Assim como o primogênito, Edu e Léo começaram a musicalização na escola pública onde estudavam regularmente.
Interessados em ampliar o conhecimento, os dois foram inscritos nas aulas da Orquestra Filarmônica Jovem Emmanuel aos 9 anos. Em pouco tempo de estudo, tornaram-se pequenos multi-instrumentistas e incentivaram a mãe a aprender também.
“Levava os gêmeos para as aulas de música e ficava esperando terminar, entediada. Até que um dia o maestro me convidou para aprender também e aceitei. Foi a melhor coisa que fiz”, conta a mãe. Em apenas um mês, ela já sabia executar no clarinete a 9ª Sinfonia de Beethoven e viu os sintomas do transtorno de ansiedade desaparecerem.
Ninguém acreditava que ela iria conseguir a tocar o instrumento de sopro tão rápido. “Meu marido me apoiou, mas desconfiava que eu não iria conseguir, pois era realmente um desafio. Hoje eu digo a ele: não abro mão da música, é inegociável para mim”.
Léo, o menos tímido dos gêmeos, fala que a música o faz relaxar. “É uma coisa que deixa a gente se sentindo bem”. Edu, que tinha tendência à gagueira, venceu suas dificuldades na fala após começar a frequentar as aulas da Orquestra.

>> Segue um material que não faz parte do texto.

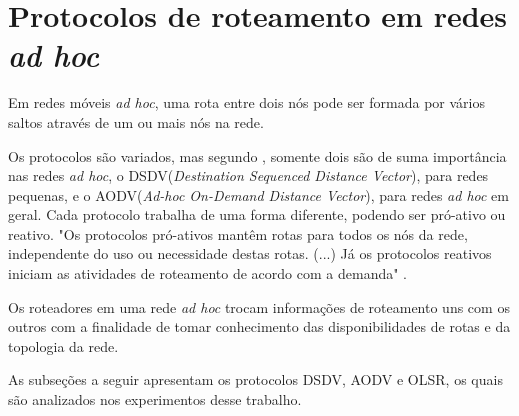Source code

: \section{Protocolos de roteamento em redes \textit{ad hoc}}

Em redes m\'oveis \textit{ad hoc}, uma rota entre dois n\'os pode ser formada por v\'arios saltos atrav\'es de um ou mais n\'os na rede. 

Os protocolos s\~ao variados, mas segundo \cite{gorantala}, somente dois s\~ao de suma import\^ancia nas redes \textit{ad hoc}, o DSDV(\textit{Destination Sequenced Distance Vector}), para redes pequenas, e o AODV(\textit{Ad-hoc On-Demand Distance Vector}), para redes \textit{ad hoc} em geral. 
Cada protocolo trabalha de uma forma diferente, podendo ser pr\'o-ativo ou reativo. 
"Os protocolos pr\'o-ativos mant\^em rotas para todos os n\'os da rede, independente do uso ou necessidade destas rotas. (...) J\'a os protocolos reativos iniciam as atividades de roteamento de acordo com a demanda" \cite{pereira}.

Os roteadores em uma rede \textit{ad hoc} trocam informa\c{c}\~oes de roteamento uns com os outros com a finalidade de tomar conhecimento das disponibilidades de rotas e da topologia da rede.\cite{pereira}

As subse\c{c}\~oes a seguir apresentam os protocolos DSDV, AODV e OLSR, os quais são analizados nos experimentos desse trabalho.

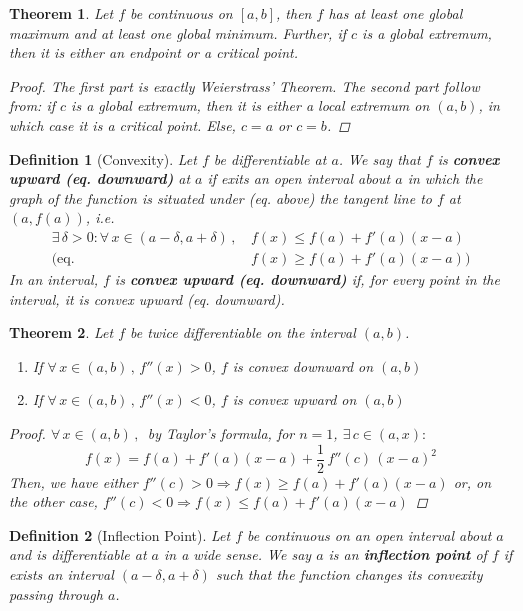 \documentclass[12pt]{article}
\let\RA\Rightarrow
\newcommand{\Forall}[1]{\forall\,{#1}\,,\,}
\newcommand{\Exist}[1]{\exists\,{#1}:}
\newtheorem{theorem}{Theorem}[subsection]
\newtheorem{definition}{Definition}[subsection]
\begin{document}
\begin{theorem}
  Let $f$ be continuous on $[a,b]$, then $f$ has at least one global maximum and at least one global minimum. Further, if $c$ is a global extremum, then it is either an endpoint or a critical point.
  \begin{proof}
    The first part is exactly Weierstrass' Theorem. The second part follow from: if $c$ is a global extremum, then it is either a local extremum on $(a,b)$, in which case it is a critical point. Else, $c=a$ or $c=b$.
  \end{proof}
\end{theorem}

\begin{definition}[Convexity]
  Let $f$ be differentiable at $a$. We say that $f$ is \textbf{convex upward (eq. downward)} at $a$ if exits an open interval about $a$ in which the graph of the function is situated under (eq. above) the tangent line to $f$ at $(a,f(a))$, i.e. 
  \begin{align*}
    \Exist{\delta>0}\Forall{x\in (a-\delta,a+\delta)} &f(x)\leq f(a)+f'(a)(x-a)\\
    \bigg(\text{eq. }&f(x)\geq f(a)+f'(a)(x-a)\bigg)
  \end{align*}
  In an interval, $f$ is \textbf{convex upward (eq. downward)} if, for every point in the interval, it is convex upward (eq. downward).
\end{definition}

\begin{theorem}
  Let $f$ be twice differentiable on the interval $(a,b)$.
  \begin{enumerate}
    \item If $\Forall{x\in(a,b)} f''(x)>0$, $f$ is convex downward on $(a,b)$
    \item If $\Forall{x\in(a,b)} f''(x)<0$, $f$ is convex upward on $(a,b)$
  \end{enumerate}
  \begin{proof}
    $\Forall{x\in(a,b)}$ by Taylor's formula, for $n=1$, $\Exist{c\in(a,x)}$
    $$f(x)=f(a)+f'(a)(x-a)+\frac{1}{2}\,f''(c)\,(x-a)^2$$
    Then, we have either $f''(c)>0\RA f(x)\geq f(a)+f'(a)(x-a)$ or, on the other case, $f''(c)<0\RA f(x)\leq f(a)+f'(a)(x-a)$
  \end{proof}
\end{theorem}

\begin{definition}[Inflection Point]
  Let $f$ be continuous on an open interval about $a$ and is differentiable at $a$ in a wide sense. We say $a$ is an \textbf{inflection point} of $f$ if exists an interval $(a-\delta,a+\delta)$ such that the function changes its convexity passing through $a$.
\end{definition}
\end{document}
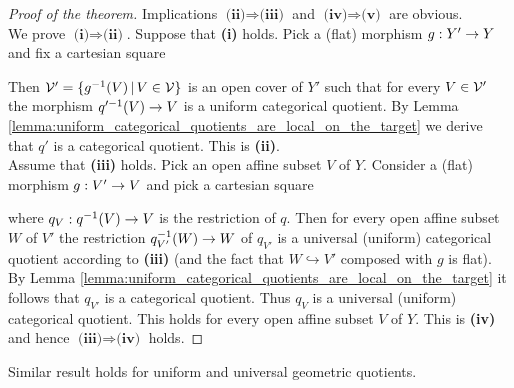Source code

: \begin{proof}[Proof of the theorem]
Implications $\textbf{(ii)}\Rightarrow \textbf{(iii)}$ and $\textbf{(iv)}\Rightarrow \textbf{(v)}$ are obvious.\\
We prove $\textbf{(i)}\Rightarrow \textbf{(ii)}$. Suppose that \textbf{(i)} holds. Pick a (flat) morphism $g:Y'\rightarrow Y$ and fix a cartesian square
\begin{center}
\end{center}
Then ${\mathcal V}' = \{g^{-1}(V)\,|\,V\in {\mathcal V}\}$ is an open cover of $Y'$ such that for every $V\in {\mathcal V}'$ the morphism $q'^{-1}(V)\rightarrow V$ is a uniform categorical quotient. By Lemma \ref{lemma:uniform_categorical_quotients_are_local_on_the_target} we derive that $q'$ is a categorical quotient. This is \textbf{(ii)}.\\
Assume that \textbf{(iii)} holds. Pick an open affine subset $V$ of $Y$. Consider a (flat) morphism $g:V'\rightarrow V$ and pick a cartesian square 
\begin{center}
\end{center} 
where $q_V:q^{-1}(V)\rightarrow V$ is the restriction of $q$. Then for every open affine subset $W$ of $V'$ the restriction ${q}_{V'}^{-1}(W)\rightarrow W$ of $q_{V'}$ is a universal (uniform) categorical quotient according to \textbf{(iii)} (and the fact that $W\hookrightarrow V'$ composed with $g$ is flat). By Lemma \ref{lemma:uniform_categorical_quotients_are_local_on_the_target} it follows that $q_{V'}$ is a categorical quotient. Thus $q_V$ is a universal (uniform) categorical quotient. This holds for every open affine subset $V$ of $Y$. This is \textbf{(iv)} and hence $\textbf{(iii)}\Rightarrow \textbf{(iv)}$ holds.
\end{proof}
\noindent
Similar result holds for uniform and universal geometric quotients.

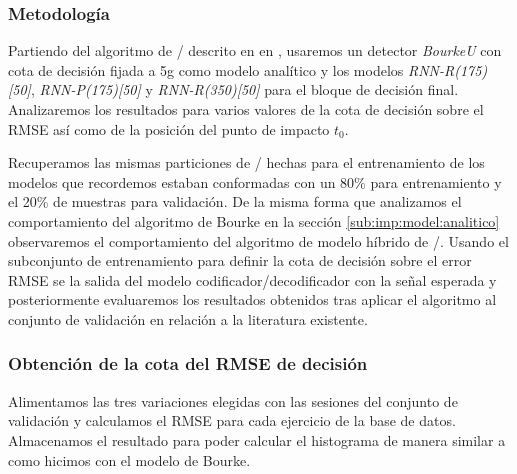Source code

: \subsubsection{Metodología}

Partiendo del algoritmo de \ifell/ descrito en en , usaremos un detector \textit{BourkeU} con cota de decisión fijada a 5g como modelo analítico y los modelos \textit{RNN-R(175)[50]}, \textit{RNN-P(175)[50]} y \textit{RNN-R(350)[50]} para el bloque de decisión final. Analizaremos los resultados para varios valores de la cota de decisión sobre el RMSE así como de la posición del punto de impacto $t_0$.

Recuperamos las mismas particiones de \sisfall/ hechas para el entrenamiento de los modelos que recordemos estaban conformadas con un 80\% para entrenamiento y el 20\% de muestras para validación. De la misma forma que analizamos el comportamiento del algoritmo de Bourke en la sección \ref{sub:imp:model:analitico} observaremos el comportamiento del algoritmo de modelo híbrido de \ifell/. Usando el subconjunto de entrenamiento para definir la cota de decisión sobre el error RMSE se la salida del modelo codificador/decodificador con la señal esperada y posteriormente evaluaremos los resultados obtenidos tras aplicar el algoritmo al conjunto de validación en relación a la literatura existente.

\subsubsection{Obtención de la cota del RMSE de decisión}

Alimentamos las tres variaciones elegidas con las sesiones del conjunto de validación y calculamos el RMSE para cada ejercicio de la base de datos. Almacenamos el resultado para poder calcular el histograma de manera similar a como hicimos con el modelo de Bourke.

Elisângela e os filhos são um trio de alunos muito querido entre os professores. Dedicados, continuam aprendendo em casa durante a
pandemia. Sentem falta de tocar junto aos demais alunos num mesmo espaço, mas nem pensam em largar o projeto que tem trazido tantos benefícios para a família.
A Orquestra Jovem Emmanuel – Hoje, a Orquestra tem oito professores e três monitores. É formada por instrumentos de cordas (violino, viola de arco, violoncelo e contrabaixo) e sopro (flauta, clarinete, trompete e saxofone).
Após ensaiados, os membros podem participar das apresentações. Elas geralmente ocorrem em eventos, asilos e locais públicos. A Orquestra pode ser contratada por qualquer instituição.
As unidades de ensino ficam nos seguintes locais: loja Arquitécnica; sede da SEICHO-NO-IE do Brasil em Campo Grande; Escola Municipal Major Aviador Y-Juca Pirama de Almeida; Educandário Getúlio Vargas; e Centro Espírita da Amizade.
Os critérios para ser um aluno é ter entre 8 e 16 anos de idade e comprovar matrícula em escola regular.